Ranthambore Tiger Reserve’s tarnished crown

Red-vented bulbuls

Red-vented bulbuls

We’d heard all the hype about Ranthambore being the top tiger reserve in India, but our little group thought it was poorly organised and not really tourist-friendly.

Canter and two Gypsies

A canter on the left with two Gypsies

For starters, Anand found it impossible to book a Gypsy (a little 4WD) at a reasonable price, so all three of our safari drives were going be in a 20-plus-seater canter. We’re not exactly sure how the vehicle booking system works at Ranthambore, but Anand speculated that a ‘middle man’ might book out the Gypsies and then charge scalper prices for hiring them out.

Young sambal deer

Young sambal deer

Unfortunately, a canter could be more accurately called a bone crusher. They’re uncomfortable to begin with and not made for Ranthambore’s extremely rough roads. Plus our drivers had a cavalier approach to driving. Management at other tiger reserves must think canters aren’t the way to go, because only two parks in the country use them.

Disappointingly, Ranthambore has shorter hours too. Parks we’d visited earlier opened at sunrise or soon after, with safari drives that lasted anywhere from three to six hours.

Indian gazelle

Indian gazelle

But Ranthambore’s gates don’t open until 7:30. The zone we were to visit was simply a drive in and out, following the same route both ways. We were heading back to our campsite by 9:45.

Of course, India’s tiger reserves aren’t zoos and there’s no guarantee you’ll see anything, so we can’t complain about not seeing a tiger there. But we can whinge about the fact the drive in and out were so fast that our chances of seeing tigers were unfairly reduced.

So we looked forward to our afternoon drive. It got off to a ridiculously bad start. The canter arrived an hour late, and then waited another 20 minutes for a knucklehead passenger who stood in the distance chatting on his mobile phone. He finally boarded—all smiles and arrogance. Gary snidely said something like, Thanks mate, nice work holding everybody up. In response, the fellow flipped Gary the bird.

Spotted deer

Spotted deer

Anand shot into action. He leapt to the front of the canter and confronted the fellow (who happened to be an Indian) in Hindi. He reminded the guy that the gesture was considered a chargeable offence in India, and would not back down until the fellow apologised to Gary.

It certainly wasn’t a heartfelt apology, but it put the matter to rest. It was also obvious that the fellow’s travelling companions were not impressed by his behaviour.

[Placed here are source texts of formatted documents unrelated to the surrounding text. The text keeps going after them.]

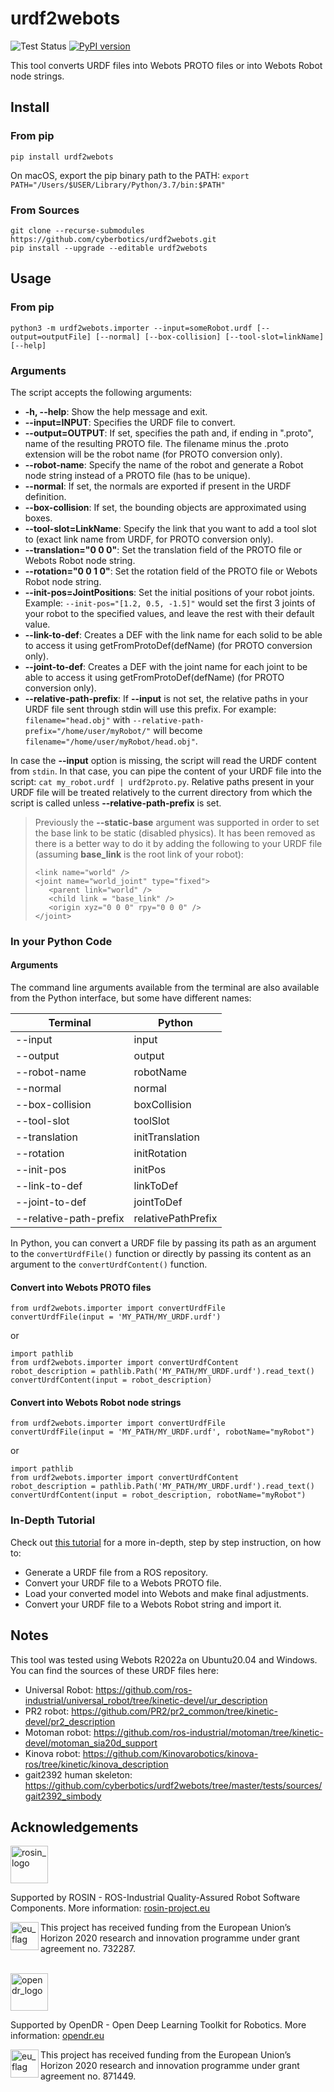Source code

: # urdf2webots

![Test Status](https://github.com/cyberbotics/urdf2webots/actions/workflows/test.yml/badge.svg)
[![PyPI version](https://badge.fury.io/py/urdf2webots.svg)](https://badge.fury.io/py/urdf2webots)

This tool converts URDF files into Webots PROTO files or into Webots Robot node strings.

## Install

### From pip

```
pip install urdf2webots
```

On macOS, export the pip binary path to the PATH: `export PATH="/Users/$USER/Library/Python/3.7/bin:$PATH"`

### From Sources

```
git clone --recurse-submodules https://github.com/cyberbotics/urdf2webots.git
pip install --upgrade --editable urdf2webots
```

## Usage

### From pip

```
python3 -m urdf2webots.importer --input=someRobot.urdf [--output=outputFile] [--normal] [--box-collision] [--tool-slot=linkName] [--help]
```

### Arguments

The script accepts the following arguments:
  - **-h, --help**: Show the help message and exit.
  - **--input=INPUT**: Specifies the URDF file to convert.
  - **--output=OUTPUT**: If set, specifies the path and, if ending in ".proto", name of the resulting PROTO file. The filename minus the .proto extension will be the robot name (for PROTO conversion only).
  - **--robot-name**: Specify the name of the robot and generate a Robot node string instead of a PROTO file (has to be unique).
  - **--normal**: If set, the normals are exported if present in the URDF definition.
  - **--box-collision**: If set, the bounding objects are approximated using boxes.
  - **--tool-slot=LinkName**: Specify the link that you want to add a tool slot to (exact link name from URDF, for PROTO conversion only).
  - **--translation="0 0 0"**: Set the translation field of the PROTO file or Webots Robot node string.
  - **--rotation="0 0 1 0"**: Set the rotation field of the PROTO file or Webots Robot node string.
  - **--init-pos=JointPositions**: Set the initial positions of your robot joints. Example: `--init-pos="[1.2, 0.5, -1.5]"` would set the first 3 joints of your robot to the specified values, and leave the rest with their default value.
  - **--link-to-def**: Creates a DEF with the link name for each solid to be able to access it using getFromProtoDef(defName) (for PROTO conversion only).
  - **--joint-to-def**: Creates a DEF with the joint name for each joint to be able to access it using getFromProtoDef(defName) (for PROTO conversion only).
  - **--relative-path-prefix**: If **--input** is not set, the relative paths in your URDF file sent through stdin will use this prefix. For example: `filename="head.obj"` with `--relative-path-prefix="/home/user/myRobot/"` will become `filename="/home/user/myRobot/head.obj"`.

In case the **--input** option is missing, the script will read the URDF content from `stdin`.
In that case, you can pipe the content of your URDF file into the script: `cat my_robot.urdf | urdf2proto.py`.
Relative paths present in your URDF file will be treated relatively to the current directory from which the script is called unless **--relative-path-prefix** is set.

> Previously the **--static-base** argument was supported in order to set the base link to be static (disabled physics). It has been removed as there is a better way to do it by adding the following to your URDF file (assuming **base_link** is the root link of your robot):
>
>```
> <link name="world" />
><joint name="world_joint" type="fixed">
>    <parent link="world" />
>    <child link = "base_link" />
>    <origin xyz="0 0 0" rpy="0 0 0" />
></joint>
>```

### In your Python Code

#### Arguments

The command line arguments available from the terminal are also available from the Python interface, but some have different names:

| Terminal   |      Python      |
|----------|-------------|
| --input |  input |
| --output |  output |
| --robot-name |  robotName |
| --normal |  normal |
| --box-collision |  boxCollision |
| --tool-slot |  toolSlot |
| --translation |  initTranslation |
| --rotation |  initRotation |
| --init-pos |  initPos |
| --link-to-def |  linkToDef |
| --joint-to-def |  jointToDef |
| --relative-path-prefix |  relativePathPrefix |

In Python, you can convert a URDF file by passing its path as an argument to the `convertUrdfFile()` function or directly by passing its content as an argument to the `convertUrdfContent()` function.

#### Convert into Webots PROTO files

```
from urdf2webots.importer import convertUrdfFile
convertUrdfFile(input = 'MY_PATH/MY_URDF.urdf')
```

or

```
import pathlib
from urdf2webots.importer import convertUrdfContent
robot_description = pathlib.Path('MY_PATH/MY_URDF.urdf').read_text()
convertUrdfContent(input = robot_description)
```

#### Convert into Webots Robot node strings

```
from urdf2webots.importer import convertUrdfFile
convertUrdfFile(input = 'MY_PATH/MY_URDF.urdf', robotName="myRobot")
```

or

```
import pathlib
from urdf2webots.importer import convertUrdfContent
robot_description = pathlib.Path('MY_PATH/MY_URDF.urdf').read_text()
convertUrdfContent(input = robot_description, robotName="myRobot")
```

### In-Depth Tutorial
Check out [this tutorial](./docs/tutorial.md) for a more in-depth, step by step instruction, on how to:
- Generate a URDF file from a ROS repository.
- Convert your URDF file to a Webots PROTO file.
- Load your converted model into Webots and make final adjustments.
- Convert your URDF file to a Webots Robot string and import it.


## Notes
This tool was tested using Webots R2022a on Ubuntu20.04 and Windows.
You can find the sources of these URDF files here:
  - Universal Robot: https://github.com/ros-industrial/universal_robot/tree/kinetic-devel/ur_description
  - PR2 robot: https://github.com/PR2/pr2_common/tree/kinetic-devel/pr2_description
  - Motoman robot: https://github.com/ros-industrial/motoman/tree/kinetic-devel/motoman_sia20d_support
  - Kinova robot: https://github.com/Kinovarobotics/kinova-ros/tree/kinetic/kinova_description
  - gait2392 human skeleton: https://github.com/cyberbotics/urdf2webots/tree/master/tests/sources/gait2392_simbody

## Acknowledgements

<a href="http://rosin-project.eu">
  <img src="http://rosin-project.eu/wp-content/uploads/rosin_ack_logo_wide.png"
       alt="rosin_logo" height="60" >
</a></br>

Supported by ROSIN - ROS-Industrial Quality-Assured Robot Software Components.
More information: <a href="http://rosin-project.eu">rosin-project.eu</a>

<img src="http://rosin-project.eu/wp-content/uploads/rosin_eu_flag.jpg"
     alt="eu_flag" height="45" align="left" >

This project has received funding from the European Union’s Horizon 2020
research and innovation programme under grant agreement no. 732287.

<br>

<a href="https://opendr.eu/">
  <img src="https://opendr.eu/wp-content/uploads/2020/01/logo-300x125.png"
       alt="opendr_logo" height="60" >
</a></br>

Supported by OpenDR - Open Deep Learning Toolkit for Robotics.
More information: <a href="https://opendr.eu/">opendr.eu</a>

<img src="https://opendr.csd.auth.gr/wp-content/uploads/2019/12/Flag_of_Europe-300x200.png"
     alt="eu_flag" height="45" align="left" >

This project has received funding from the European Union’s Horizon 2020
research and innovation programme under grant agreement no. 871449.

So after a late start, we hoped to have a late finish, but no! It was another shortened version over the same road we’d covered in the morning.

I did get some good wildlife pics—mostly of animals and birds we’d seen in Panna, Pench or Kanha. We saw our first Indian gazelle at Ranthambore, and also our first red-vented bulbuls.

But the really big bonus came as we neared the exit. That’s when Poor John spotted a sloth bear off to our left. It trundled itself into the bush so fast I couldn’t get a pic, but we were thrilled to see it. We were sitting at the very back of the canter, and don’t know whether all the others even saw it. They didn’t seem to react. In case you didn’t know, Baloo, Mowgli’s best friend in Rudyard Kipling’s Jungle Book, was a sloth bear.

Male nilgai

Male nilgai

Female nilgai

Female nilgai

Back at the campsite, we had a little group discussion and agreed to pass on the third safari drive. The next day we would get a mini trip through the grounds when we drove (in a Gypsy) to the Ranthambore Fort which is located within the greater national park.

Rufous treepie

Rufous treepie

Anand and Deepti promised that we could make up the lost drive in another reserve. I like to think the replacement was the third drive in Rajaji when we saw three leopards.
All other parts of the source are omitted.